A família guarda um bilhete do prefeito Hygino de Lima, do tempo em que os prefeitos espalhavam manuscritos de congratulações. De uma era mais romântica, o recado em questão dá boas-vindas aos visitantes na época da inauguração do parque. Guilherme Gnam, convidado ilustre, não pôde comparecer ao lançamento da xícara maluca, brinquedo que passou a funcionar aproximadamente um ano após a abertura da Cidade da Criança. Ele estava doente.

Depois de instalado o brinquedo, o torneiro mecânico era chamado periodicamente para fazer manutenção. Recentemente, por falta de manutenção, o parque foi fechado. Os antigos brinquedos, inclusive as xícaras gigantes, foram retirados. Agora, famílias como a Gnan aguardam a concretização de projeto grandioso da Prefeitura, que promete conservar as características principais do parque – afinal, o espaço é tombado pelo Patrimônio Municipal –, além de melhorar e ampliar a Cidade da Criança.

"Tenho dificuldade em acreditar porque ultimamente promessas não são cumpridas. No passado, a Prefeitura prometeu construir um espaço para jovens na área do mercado municipal do Paço, que foi lacrado e nunca mais reaproveitado. O velho prédio do Fórum da rua Kara está abandonado e, pelo que sei, foi até invadido. As obras da pista de skate andam devagar, e o lugar vive cheio de água empoçada. Agora, temo também pela Cidade da Criança", discursa Maria Leonilda, com a consciência herdada de uma família tradicional pelo amor à cidade. O avô materno de Léo, João Batista de Azevedo Marques, neto de portugueses, foi funcionário da área de Finanças por 35 anos, da São Bernardo que ainda pertencia a Santo André. Já dona Nícia pediu, no passado, o tombamento do antigo prédio da Câmara Municipal, na rua Marechal Deodoro, que hoje – preservado – abriga espaço cultural.

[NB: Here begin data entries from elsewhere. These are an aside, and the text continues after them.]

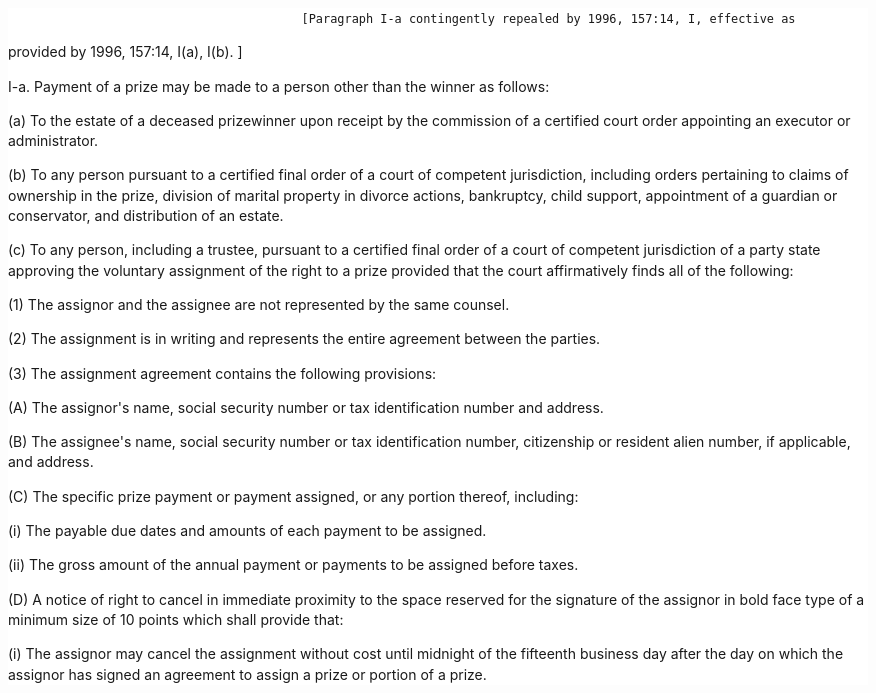
                                             [Paragraph I-a contingently repealed by 1996, 157:14, I, effective as
provided by 1996, 157:14, I(a), I(b).
                                             ]


                                             
 I-a. Payment of a prize may be made to a person other than the
winner as follows:
                                             
 (a) To the estate of a deceased prizewinner upon receipt by the
commission of a certified court order appointing an executor or
administrator.
                                             
 (b) To any person pursuant to a certified final order of a court
of competent jurisdiction, including orders pertaining to claims of
ownership in the prize, division of marital property in divorce actions,
bankruptcy, child support, appointment of a guardian or conservator, and
distribution of an estate.
                                             
 (c) To any person, including a trustee, pursuant to a certified
final order of a court of competent jurisdiction of a party state
approving the voluntary assignment of the right to a prize provided that
the court affirmatively finds all of the following:
                                             
 (1) The assignor and the assignee are not represented by the
same counsel.
                                             
 (2) The assignment is in writing and represents the entire
agreement between the parties.
                                             
 (3) The assignment agreement contains the following
provisions:
                                             
 (A) The assignor's name, social security number or tax
identification number and address.
                                             
 (B) The assignee's name, social security number or tax
identification number, citizenship or resident alien number, if
applicable, and address.
                                             
 (C) The specific prize payment or payment assigned, or any
portion thereof, including:
                                             
 (i) The payable due dates and amounts of each payment to
be assigned.
                                             
 (ii) The gross amount of the annual payment or payments
to be assigned before taxes.
                                             
 (D) A notice of right to cancel in immediate proximity to
the space reserved for the signature of the assignor in bold face type
of a minimum size of 10 points which shall provide that:
                                             
 (i) The assignor may cancel the assignment without cost
until midnight of the fifteenth business day after the day on which the
assignor has signed an agreement to assign a prize or portion of a
prize.
                                              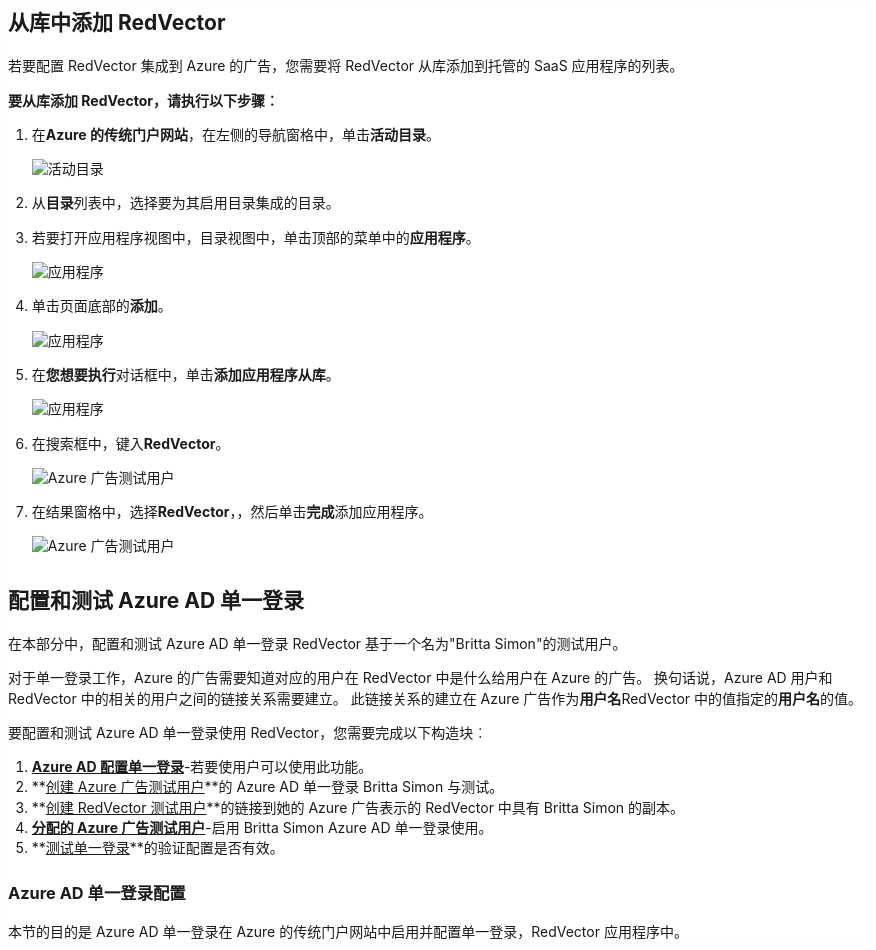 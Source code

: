 
## <a name="adding-redvector-from-the-gallery"></a>从库中添加 RedVector
若要配置 RedVector 集成到 Azure 的广告，您需要将 RedVector 从库添加到托管的 SaaS 应用程序的列表。

**要从库添加 RedVector，请执行以下步骤︰**

1. 在**Azure 的传统门户网站**，在左侧的导航窗格中，单击**活动目录**。 

    ![活动目录][1]

2. 从**目录**列表中，选择要为其启用目录集成的目录。

3. 若要打开应用程序视图中，目录视图中，单击顶部的菜单中的**应用程序**。

    ![应用程序][2]

4. 单击页面底部的**添加**。

    ![应用程序][3]

5. 在**您想要执行**对话框中，单击**添加应用程序从库**。

    ![应用程序][4]

6. 在搜索框中，键入**RedVector**。

    ![Azure 广告测试用户](./media/active-directory-saas-redvector-tutorial/tutorial_redvector_01.png)

7. 在结果窗格中，选择**RedVector**，，然后单击**完成**添加应用程序。

    ![Azure 广告测试用户](./media/active-directory-saas-redvector-tutorial/tutorial_redvector_02.png)

##  <a name="configuring-and-testing-azure-ad-single-sign-on"></a>配置和测试 Azure AD 单一登录
在本部分中，配置和测试 Azure AD 单一登录 RedVector 基于一个名为"Britta Simon"的测试用户。

对于单一登录工作，Azure 的广告需要知道对应的用户在 RedVector 中是什么给用户在 Azure 的广告。 换句话说，Azure AD 用户和 RedVector 中的相关的用户之间的链接关系需要建立。
此链接关系的建立在 Azure 广告作为**用户名**RedVector 中的值指定的**用户名**的值。

要配置和测试 Azure AD 单一登录使用 RedVector，您需要完成以下构造块︰

1. **[Azure AD 配置单一登录](#configuring-azure-ad-single-single-sign-on)**-若要使用户可以使用此功能。
2. **[创建 Azure 广告测试用户](#creating-an-azure-ad-test-user)**的 Azure AD 单一登录 Britta Simon 与测试。
4. **[创建 RedVector 测试用户](#creating-a-RedVector-test-user)**的链接到她的 Azure 广告表示的 RedVector 中具有 Britta Simon 的副本。
5. **[分配的 Azure 广告测试用户](#assigning-the-azure-ad-test-user)**-启用 Britta Simon Azure AD 单一登录使用。
5. **[测试单一登录](#testing-single-sign-on)**的验证配置是否有效。

### <a name="configuring-azure-ad-single-sign-on"></a>Azure AD 单一登录配置

本节的目的是 Azure AD 单一登录在 Azure 的传统门户网站中启用并配置单一登录，RedVector 应用程序中。


[1]: ./media/active-directory-saas-redvector-tutorial/tutorial_general_01.png
[2]: ./media/active-directory-saas-redvector-tutorial/tutorial_general_02.png
[3]: ./media/active-directory-saas-redvector-tutorial/tutorial_general_03.png
[4]: ./media/active-directory-saas-redvector-tutorial/tutorial_general_04.png
[5]: ./media/active-directory-saas-redvector-tutorial/tutorial_general_05.png
[6]: ./media/active-directory-saas-redvector-tutorial/tutorial_general_06.png
[7]:  ./media/active-directory-saas-redvector-tutorial/tutorial_general_050.png
[10]: ./media/active-directory-saas-redvector-tutorial/tutorial_general_060.png
[11]: ./media/active-directory-saas-redvector-tutorial/tutorial_general_070.png
[20]: ./media/active-directory-saas-redvector-tutorial/tutorial_general_100.png
[200]: ./media/active-directory-saas-redvector-tutorial/tutorial_general_200.png
[201]: ./media/active-directory-saas-redvector-tutorial/tutorial_general_201.png
[203]: ./media/active-directory-saas-redvector-tutorial/tutorial_general_203.png
[204]: ./media/active-directory-saas-redvector-tutorial/tutorial_general_204.png
[205]: ./media/active-directory-saas-redvector-tutorial/tutorial_general_205.png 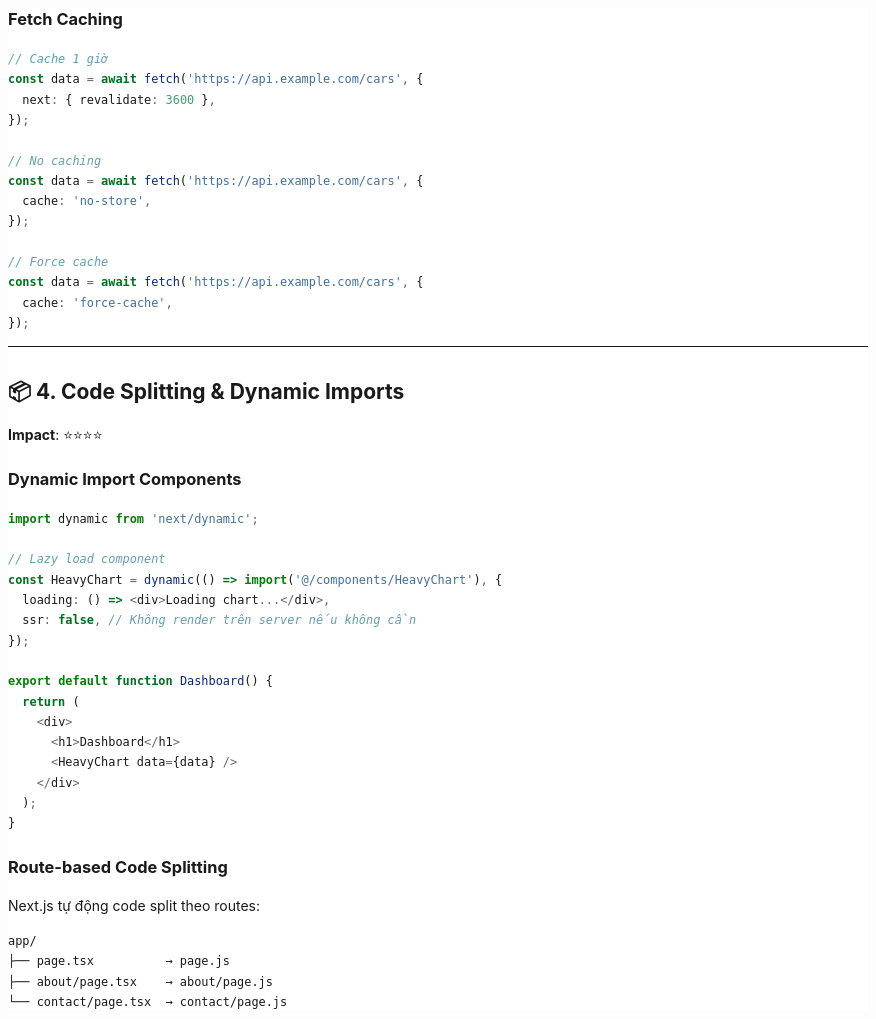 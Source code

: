 ### Fetch Caching

```typescript
// Cache 1 giờ
const data = await fetch('https://api.example.com/cars', {
  next: { revalidate: 3600 },
});

// No caching
const data = await fetch('https://api.example.com/cars', {
  cache: 'no-store',
});

// Force cache
const data = await fetch('https://api.example.com/cars', {
  cache: 'force-cache',
});
```

---

## 📦 4. Code Splitting & Dynamic Imports

**Impact**: ⭐⭐⭐⭐

### Dynamic Import Components

```typescript
import dynamic from 'next/dynamic';

// Lazy load component
const HeavyChart = dynamic(() => import('@/components/HeavyChart'), {
  loading: () => <div>Loading chart...</div>,
  ssr: false, // Không render trên server nếu không cần
});

export default function Dashboard() {
  return (
    <div>
      <h1>Dashboard</h1>
      <HeavyChart data={data} />
    </div>
  );
}
```

### Route-based Code Splitting

Next.js tự động code split theo routes:
```
app/
├── page.tsx          → page.js
├── about/page.tsx    → about/page.js
└── contact/page.tsx  → contact/page.js
```
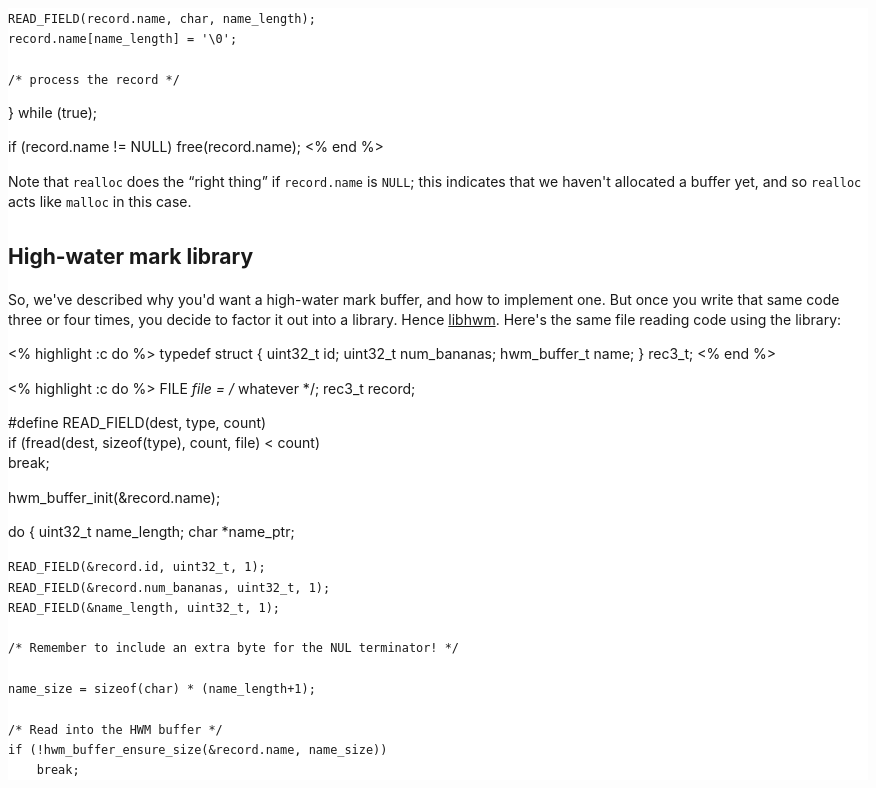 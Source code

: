    READ_FIELD(record.name, char, name_length);
    record.name[name_length] = '\0';

    /* process the record */
} while (true);

if (record.name != NULL)
    free(record.name);
<% end %>

Note that `realloc` does the “right thing” if `record.name` is `NULL`;
this indicates that we haven't allocated a buffer yet, and so
`realloc` acts like `malloc` in this case.

## High-water mark library

So, we've described why you'd want a high-water mark buffer, and how
to implement one.  But once you write that same code three or four
times, you decide to factor it out into a library.  Hence
[libhwm](http://github.com/dcreager/libhwm/).  Here's the same file
reading code using the library:

<% highlight :c do %>
typedef struct
{
    uint32_t  id;
    uint32_t  num_bananas;
    hwm_buffer_t  name;
} rec3_t;
<% end %>

<% highlight :c do %>
FILE  *file = /* whatever */;
rec3_t  record;

#define READ_FIELD(dest, type, count) \
    if (fread(dest, sizeof(type), count, file) < count) \
        break;

hwm_buffer_init(&record.name);

do
{
    uint32_t  name_length;
    char  *name_ptr;

    READ_FIELD(&record.id, uint32_t, 1);
    READ_FIELD(&record.num_bananas, uint32_t, 1);
    READ_FIELD(&name_length, uint32_t, 1);

    /* Remember to include an extra byte for the NUL terminator! */

    name_size = sizeof(char) * (name_length+1);

    /* Read into the HWM buffer */
    if (!hwm_buffer_ensure_size(&record.name, name_size))
        break;
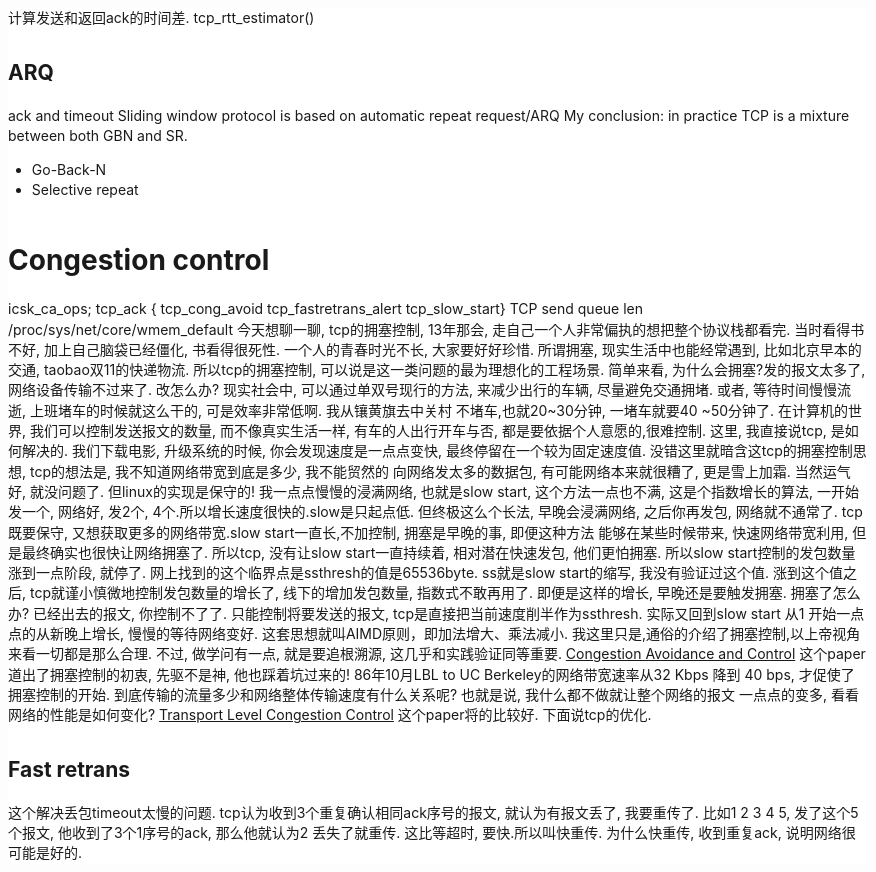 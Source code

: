 计算发送和返回ack的时间差.
tcp_rtt_estimator()
## ARQ
ack and timeout
Sliding window protocol is based on automatic repeat request/ARQ
My conclusion: in practice TCP is a mixture between both GBN and SR.
* Go-Back-N
* Selective repeat

# Congestion control
icsk_ca_ops;
tcp_ack {
tcp_cong_avoid
tcp_fastretrans_alert
tcp_slow_start}
TCP send queue len /proc/sys/net/core/wmem_default
今天想聊一聊, tcp的拥塞控制, 13年那会, 走自己一个人非常偏执的想把整个协议栈都看完.
当时看得书不好, 加上自己脑袋已经僵化, 书看得很死性.
一个人的青春时光不长, 大家要好好珍惜.
所谓拥塞, 现实生活中也能经常遇到, 比如北京早本的交通, taobao双11的快递物流.
所以tcp的拥塞控制, 可以说是这一类问题的最为理想化的工程场景.
简单来看, 为什么会拥塞?发的报文太多了, 网络设备传输不过来了.
改怎么办? 现实社会中, 可以通过单双号现行的方法, 来减少出行的车辆, 尽量避免交通拥堵.
或者, 等待时间慢慢流逝, 上班堵车的时候就这么干的, 可是效率非常低啊. 我从镶黄旗去中关村
不堵车,也就20~30分钟, 一堵车就要40 ~50分钟了.
在计算机的世界, 我们可以控制发送报文的数量, 而不像真实生活一样, 有车的人出行开车与否,
都是要依据个人意愿的,很难控制.
这里, 我直接说tcp, 是如何解决的.
我们下载电影, 升级系统的时候, 你会发现速度是一点点变快, 最终停留在一个较为固定速度值.
没错这里就暗含这tcp的拥塞控制思想, tcp的想法是, 我不知道网络带宽到底是多少, 我不能贸然的
向网络发太多的数据包, 有可能网络本来就很糟了, 更是雪上加霜. 当然运气好, 就没问题了.
但linux的实现是保守的! 我一点点慢慢的浸满网络, 也就是slow start, 这个方法一点也不满,
这是个指数增长的算法, 一开始发一个, 网络好, 发2个, 4个.所以增长速度很快的.slow是只起点低.
但终极这么个长法, 早晚会浸满网络, 之后你再发包, 网络就不通常了.
tcp既要保守, 又想获取更多的网络带宽.slow start一直长,不加控制, 拥塞是早晚的事, 即便这种方法
能够在某些时候带来, 快速网络带宽利用, 但是最终确实也很快让网络拥塞了.
所以tcp, 没有让slow start一直持续着, 相对潜在快速发包, 他们更怕拥塞.
所以slow start控制的发包数量涨到一点阶段, 就停了. 网上找到的这个临界点是ssthresh的值是65536byte.
ss就是slow start的缩写, 我没有验证过这个值.
涨到这个值之后, tcp就谨小慎微地控制发包数量的增长了, 线下的增加发包数量, 指数式不敢再用了.
即便是这样的增长, 早晚还是要触发拥塞. 拥塞了怎么办?
已经出去的报文, 你控制不了了. 只能控制将要发送的报文, tcp是直接把当前速度削半作为ssthresh.
实际又回到slow start 从1 开始一点点的从新晚上增长, 慢慢的等待网络变好.
这套思想就叫AIMD原则，即加法增大、乘法减小.
我这里只是,通俗的介绍了拥塞控制,以上帝视角来看一切都是那么合理.
不过, 做学问有一点, 就是要追根溯源, 这几乎和实践验证同等重要.
[Congestion Avoidance and Control](http://ee.lbl.gov/papers/congavoid.pdf)
这个paper道出了拥塞控制的初衷, 先驱不是神, 他也踩着坑过来的!
86年10月LBL to UC Berkeley的网络带宽速率从32 Kbps 降到 40 bps, 才促使了拥塞控制的开始.
到底传输的流量多少和网络整体传输速度有什么关系呢? 也就是说, 我什么都不做就让整个网络的报文
一点点的变多, 看看网络的性能是如何变化?
[Transport Level Congestion Control](http://www.cs.virginia.edu/~cs757/slidespdf/757-13-congestion.pdf)
这个paper将的比较好.
下面说tcp的优化.
## Fast retrans 
这个解决丢包timeout太慢的问题.
tcp认为收到3个重复确认相同ack序号的报文, 就认为有报文丢了, 我要重传了.
比如1 2 3 4 5, 发了这个5个报文, 他收到了3个1序号的ack, 那么他就认为2 丢失了就重传.
这比等超时, 要快.所以叫快重传. 为什么快重传, 收到重复ack, 说明网络很可能是好的.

Sem entrar em detalhes sobre a xícara maluca, a Prefeitura informa que "os brinquedos dos permissionários retirados da Cidade da Criança foram encaminhados a um terreno contíguo ao piscinão do bairro Paulicéia". De acordo com a nota da administração municipal, "os brinquedos da Prefeitura serão todos reaproveitados". A Prefeitura garante ainda que todas as características do antigo parque serão mantidas, como a Prefeiturinha.